### [What the task asks]
Copy each line of the entries that contains the word "place".

Stored data
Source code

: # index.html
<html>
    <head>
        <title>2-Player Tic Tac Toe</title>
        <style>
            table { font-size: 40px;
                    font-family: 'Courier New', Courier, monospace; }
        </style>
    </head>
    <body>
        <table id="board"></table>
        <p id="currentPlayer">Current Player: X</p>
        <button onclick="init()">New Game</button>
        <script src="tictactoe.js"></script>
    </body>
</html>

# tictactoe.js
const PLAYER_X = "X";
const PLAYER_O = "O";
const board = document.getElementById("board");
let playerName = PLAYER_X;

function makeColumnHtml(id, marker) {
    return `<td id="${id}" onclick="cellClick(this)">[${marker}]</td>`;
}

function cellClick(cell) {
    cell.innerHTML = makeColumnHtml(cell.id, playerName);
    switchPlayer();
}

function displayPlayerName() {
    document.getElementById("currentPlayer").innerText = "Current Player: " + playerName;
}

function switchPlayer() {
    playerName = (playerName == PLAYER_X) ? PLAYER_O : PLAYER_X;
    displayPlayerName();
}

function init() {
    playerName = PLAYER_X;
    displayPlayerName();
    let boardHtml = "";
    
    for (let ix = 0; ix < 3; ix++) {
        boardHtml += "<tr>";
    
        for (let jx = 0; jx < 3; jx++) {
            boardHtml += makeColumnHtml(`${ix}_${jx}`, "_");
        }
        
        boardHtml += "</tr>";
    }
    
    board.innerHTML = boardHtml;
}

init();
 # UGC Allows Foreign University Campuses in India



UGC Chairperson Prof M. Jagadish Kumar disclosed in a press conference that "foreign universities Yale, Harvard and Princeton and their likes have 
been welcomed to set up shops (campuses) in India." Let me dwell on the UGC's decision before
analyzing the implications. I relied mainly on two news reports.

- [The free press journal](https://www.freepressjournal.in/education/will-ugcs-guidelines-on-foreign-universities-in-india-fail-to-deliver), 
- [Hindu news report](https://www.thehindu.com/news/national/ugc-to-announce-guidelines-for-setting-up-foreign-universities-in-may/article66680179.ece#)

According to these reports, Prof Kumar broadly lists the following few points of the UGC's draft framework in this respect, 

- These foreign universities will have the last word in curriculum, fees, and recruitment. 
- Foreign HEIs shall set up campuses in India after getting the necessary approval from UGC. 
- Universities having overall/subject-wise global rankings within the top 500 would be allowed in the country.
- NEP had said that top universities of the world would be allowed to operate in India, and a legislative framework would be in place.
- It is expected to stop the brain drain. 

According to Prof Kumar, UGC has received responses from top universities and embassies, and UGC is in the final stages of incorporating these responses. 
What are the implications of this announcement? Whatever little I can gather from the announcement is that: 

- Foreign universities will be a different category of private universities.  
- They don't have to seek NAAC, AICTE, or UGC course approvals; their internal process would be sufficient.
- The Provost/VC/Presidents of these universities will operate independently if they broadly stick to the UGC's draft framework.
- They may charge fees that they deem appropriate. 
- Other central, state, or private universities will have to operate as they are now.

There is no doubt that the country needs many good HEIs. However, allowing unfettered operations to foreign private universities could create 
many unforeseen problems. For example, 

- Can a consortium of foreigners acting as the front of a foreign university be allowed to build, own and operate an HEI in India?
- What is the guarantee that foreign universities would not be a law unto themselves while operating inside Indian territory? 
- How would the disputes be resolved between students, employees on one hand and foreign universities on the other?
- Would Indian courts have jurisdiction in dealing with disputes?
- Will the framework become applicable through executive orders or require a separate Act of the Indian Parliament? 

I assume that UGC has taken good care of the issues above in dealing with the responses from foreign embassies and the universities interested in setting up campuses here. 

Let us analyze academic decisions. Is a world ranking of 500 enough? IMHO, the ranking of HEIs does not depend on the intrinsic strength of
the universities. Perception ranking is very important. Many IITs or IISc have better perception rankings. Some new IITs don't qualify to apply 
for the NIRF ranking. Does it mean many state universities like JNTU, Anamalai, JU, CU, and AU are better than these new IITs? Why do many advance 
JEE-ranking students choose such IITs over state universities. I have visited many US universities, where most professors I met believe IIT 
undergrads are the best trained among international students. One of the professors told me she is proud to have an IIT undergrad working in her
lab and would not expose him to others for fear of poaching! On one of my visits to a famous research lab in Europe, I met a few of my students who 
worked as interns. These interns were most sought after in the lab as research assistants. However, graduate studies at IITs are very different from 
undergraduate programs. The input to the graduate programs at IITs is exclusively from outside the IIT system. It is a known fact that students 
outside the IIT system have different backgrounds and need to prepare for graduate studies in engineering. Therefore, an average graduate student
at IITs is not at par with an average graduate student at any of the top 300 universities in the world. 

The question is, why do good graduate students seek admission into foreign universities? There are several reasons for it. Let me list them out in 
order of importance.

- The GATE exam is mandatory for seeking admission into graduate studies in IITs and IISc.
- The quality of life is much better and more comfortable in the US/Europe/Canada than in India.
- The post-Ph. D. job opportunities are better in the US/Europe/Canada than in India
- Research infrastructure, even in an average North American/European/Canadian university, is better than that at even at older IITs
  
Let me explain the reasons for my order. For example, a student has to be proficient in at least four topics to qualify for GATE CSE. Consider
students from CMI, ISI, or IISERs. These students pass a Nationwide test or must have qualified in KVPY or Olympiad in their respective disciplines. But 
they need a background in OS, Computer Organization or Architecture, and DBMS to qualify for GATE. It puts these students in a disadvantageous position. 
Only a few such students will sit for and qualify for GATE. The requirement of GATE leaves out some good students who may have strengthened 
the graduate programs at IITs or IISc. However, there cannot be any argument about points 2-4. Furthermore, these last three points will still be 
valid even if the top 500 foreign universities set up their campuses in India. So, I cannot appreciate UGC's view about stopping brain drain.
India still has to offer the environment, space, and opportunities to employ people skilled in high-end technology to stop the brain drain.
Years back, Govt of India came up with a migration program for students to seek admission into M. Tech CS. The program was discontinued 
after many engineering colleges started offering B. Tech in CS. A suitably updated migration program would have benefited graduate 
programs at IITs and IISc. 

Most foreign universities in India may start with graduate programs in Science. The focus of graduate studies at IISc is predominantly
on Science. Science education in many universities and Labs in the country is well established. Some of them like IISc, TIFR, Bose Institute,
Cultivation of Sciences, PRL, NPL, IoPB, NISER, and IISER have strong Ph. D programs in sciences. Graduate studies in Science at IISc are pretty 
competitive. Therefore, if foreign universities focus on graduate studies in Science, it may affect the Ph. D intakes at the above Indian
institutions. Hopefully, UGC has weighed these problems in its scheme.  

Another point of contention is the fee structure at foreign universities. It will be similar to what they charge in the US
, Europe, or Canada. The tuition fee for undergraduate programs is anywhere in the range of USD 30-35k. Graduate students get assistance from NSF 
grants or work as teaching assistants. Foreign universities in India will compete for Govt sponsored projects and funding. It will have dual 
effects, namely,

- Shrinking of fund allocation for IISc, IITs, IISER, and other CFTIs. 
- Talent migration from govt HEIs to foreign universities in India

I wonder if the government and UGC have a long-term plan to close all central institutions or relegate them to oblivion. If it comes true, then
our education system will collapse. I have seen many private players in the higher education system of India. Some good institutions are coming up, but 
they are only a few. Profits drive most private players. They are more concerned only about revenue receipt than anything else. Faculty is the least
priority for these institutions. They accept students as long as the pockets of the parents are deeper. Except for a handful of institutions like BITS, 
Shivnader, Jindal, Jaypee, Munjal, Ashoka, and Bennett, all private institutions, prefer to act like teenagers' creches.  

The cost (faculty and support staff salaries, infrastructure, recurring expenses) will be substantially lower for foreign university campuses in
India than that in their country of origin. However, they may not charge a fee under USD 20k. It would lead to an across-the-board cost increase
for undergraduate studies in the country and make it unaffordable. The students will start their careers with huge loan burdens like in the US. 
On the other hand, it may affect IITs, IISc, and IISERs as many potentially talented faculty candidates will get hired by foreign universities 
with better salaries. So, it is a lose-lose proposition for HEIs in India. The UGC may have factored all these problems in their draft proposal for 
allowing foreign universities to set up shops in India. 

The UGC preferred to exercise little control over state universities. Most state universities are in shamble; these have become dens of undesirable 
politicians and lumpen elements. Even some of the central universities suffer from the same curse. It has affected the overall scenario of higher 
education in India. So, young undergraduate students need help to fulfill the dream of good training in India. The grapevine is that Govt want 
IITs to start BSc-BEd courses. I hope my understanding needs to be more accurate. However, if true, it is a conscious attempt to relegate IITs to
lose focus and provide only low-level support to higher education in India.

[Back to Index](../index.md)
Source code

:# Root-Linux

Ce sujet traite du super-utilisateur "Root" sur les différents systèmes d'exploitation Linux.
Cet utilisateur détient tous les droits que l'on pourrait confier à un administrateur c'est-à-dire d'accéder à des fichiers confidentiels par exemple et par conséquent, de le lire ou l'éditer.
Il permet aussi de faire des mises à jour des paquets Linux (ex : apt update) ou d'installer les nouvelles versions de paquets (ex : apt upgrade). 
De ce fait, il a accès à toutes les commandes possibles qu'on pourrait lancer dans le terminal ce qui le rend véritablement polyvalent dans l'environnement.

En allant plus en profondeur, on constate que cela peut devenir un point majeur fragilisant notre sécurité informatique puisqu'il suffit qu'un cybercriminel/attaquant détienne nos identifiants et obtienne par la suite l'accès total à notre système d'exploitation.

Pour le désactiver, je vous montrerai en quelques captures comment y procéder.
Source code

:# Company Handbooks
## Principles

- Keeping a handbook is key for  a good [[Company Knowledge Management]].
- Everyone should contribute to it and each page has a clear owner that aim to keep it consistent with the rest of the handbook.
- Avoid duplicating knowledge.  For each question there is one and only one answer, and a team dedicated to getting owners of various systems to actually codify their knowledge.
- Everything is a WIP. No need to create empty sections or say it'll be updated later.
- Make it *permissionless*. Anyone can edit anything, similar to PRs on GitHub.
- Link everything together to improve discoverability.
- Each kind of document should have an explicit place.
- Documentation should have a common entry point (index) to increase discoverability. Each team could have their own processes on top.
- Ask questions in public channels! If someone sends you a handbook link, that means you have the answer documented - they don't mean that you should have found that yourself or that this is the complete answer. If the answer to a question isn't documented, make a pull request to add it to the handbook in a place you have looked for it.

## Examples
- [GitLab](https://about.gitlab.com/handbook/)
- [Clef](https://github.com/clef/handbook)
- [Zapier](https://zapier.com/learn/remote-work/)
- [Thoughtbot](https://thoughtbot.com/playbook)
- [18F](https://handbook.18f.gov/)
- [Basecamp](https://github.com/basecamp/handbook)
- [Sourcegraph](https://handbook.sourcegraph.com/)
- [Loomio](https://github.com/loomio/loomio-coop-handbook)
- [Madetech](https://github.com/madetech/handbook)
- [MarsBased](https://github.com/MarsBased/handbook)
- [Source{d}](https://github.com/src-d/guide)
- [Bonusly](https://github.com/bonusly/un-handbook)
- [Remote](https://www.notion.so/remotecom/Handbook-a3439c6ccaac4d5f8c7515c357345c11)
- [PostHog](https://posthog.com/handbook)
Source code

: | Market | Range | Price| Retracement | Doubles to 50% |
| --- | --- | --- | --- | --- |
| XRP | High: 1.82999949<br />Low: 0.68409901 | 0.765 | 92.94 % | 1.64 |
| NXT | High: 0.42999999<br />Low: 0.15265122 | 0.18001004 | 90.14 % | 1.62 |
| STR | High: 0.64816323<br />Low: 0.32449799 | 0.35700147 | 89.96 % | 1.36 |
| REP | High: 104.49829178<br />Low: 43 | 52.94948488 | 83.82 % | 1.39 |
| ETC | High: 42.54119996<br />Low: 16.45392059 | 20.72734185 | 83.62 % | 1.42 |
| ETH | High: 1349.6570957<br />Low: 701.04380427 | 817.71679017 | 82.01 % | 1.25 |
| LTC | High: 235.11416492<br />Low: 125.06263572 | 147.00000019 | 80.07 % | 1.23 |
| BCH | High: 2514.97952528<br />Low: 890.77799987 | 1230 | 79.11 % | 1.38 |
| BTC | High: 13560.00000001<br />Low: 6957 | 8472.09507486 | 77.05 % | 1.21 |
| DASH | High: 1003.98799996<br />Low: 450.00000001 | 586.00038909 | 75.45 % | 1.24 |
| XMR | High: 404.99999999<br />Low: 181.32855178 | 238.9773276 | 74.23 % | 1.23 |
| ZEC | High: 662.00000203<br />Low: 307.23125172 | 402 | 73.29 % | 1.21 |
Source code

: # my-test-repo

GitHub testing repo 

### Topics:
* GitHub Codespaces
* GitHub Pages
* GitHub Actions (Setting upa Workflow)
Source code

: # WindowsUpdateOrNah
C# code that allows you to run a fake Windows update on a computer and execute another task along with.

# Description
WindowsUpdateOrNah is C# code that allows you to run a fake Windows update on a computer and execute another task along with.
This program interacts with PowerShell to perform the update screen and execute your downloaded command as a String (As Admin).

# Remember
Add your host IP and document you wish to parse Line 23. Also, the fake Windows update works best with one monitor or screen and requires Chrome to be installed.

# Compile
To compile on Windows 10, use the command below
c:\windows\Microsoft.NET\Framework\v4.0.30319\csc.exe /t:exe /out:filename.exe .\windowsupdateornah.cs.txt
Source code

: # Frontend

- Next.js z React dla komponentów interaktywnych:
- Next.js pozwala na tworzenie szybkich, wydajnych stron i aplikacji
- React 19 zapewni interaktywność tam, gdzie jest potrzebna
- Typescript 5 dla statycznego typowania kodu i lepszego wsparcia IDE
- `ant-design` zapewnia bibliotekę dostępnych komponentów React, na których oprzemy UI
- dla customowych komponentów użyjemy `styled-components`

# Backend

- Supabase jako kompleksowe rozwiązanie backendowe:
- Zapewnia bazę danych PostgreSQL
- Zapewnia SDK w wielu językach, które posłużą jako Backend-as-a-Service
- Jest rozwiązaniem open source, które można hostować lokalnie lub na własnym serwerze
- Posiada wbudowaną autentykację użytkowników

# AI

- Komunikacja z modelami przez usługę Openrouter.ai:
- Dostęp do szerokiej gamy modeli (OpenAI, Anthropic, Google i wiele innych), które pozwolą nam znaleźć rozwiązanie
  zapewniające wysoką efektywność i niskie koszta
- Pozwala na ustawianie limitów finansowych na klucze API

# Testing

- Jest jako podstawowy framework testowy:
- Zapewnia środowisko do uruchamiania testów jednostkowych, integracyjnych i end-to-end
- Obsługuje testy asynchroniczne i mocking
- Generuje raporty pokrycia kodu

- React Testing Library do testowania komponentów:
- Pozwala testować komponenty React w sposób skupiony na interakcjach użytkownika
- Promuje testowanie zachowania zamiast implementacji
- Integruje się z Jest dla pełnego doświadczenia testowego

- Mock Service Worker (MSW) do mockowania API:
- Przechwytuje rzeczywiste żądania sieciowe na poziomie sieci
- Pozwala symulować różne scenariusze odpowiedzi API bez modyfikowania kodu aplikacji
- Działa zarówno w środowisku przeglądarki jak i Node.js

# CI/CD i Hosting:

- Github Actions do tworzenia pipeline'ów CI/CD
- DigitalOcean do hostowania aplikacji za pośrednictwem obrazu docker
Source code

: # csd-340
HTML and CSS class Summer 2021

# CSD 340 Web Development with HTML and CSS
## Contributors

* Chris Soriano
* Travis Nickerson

### [Completed exercise]
- NEP had said that top universities of the world would be allowed to operate in India, and a legislative framework would be in place.
- Each kind of document should have an explicit place.
- Ask questions in public channels! If someone sends you a handbook link, that means you have the answer documented - they don't mean that you should have found that yourself or that this is the complete answer. If the answer to a question isn't documented, make a pull request to add it to the handbook in a place you have looked for it.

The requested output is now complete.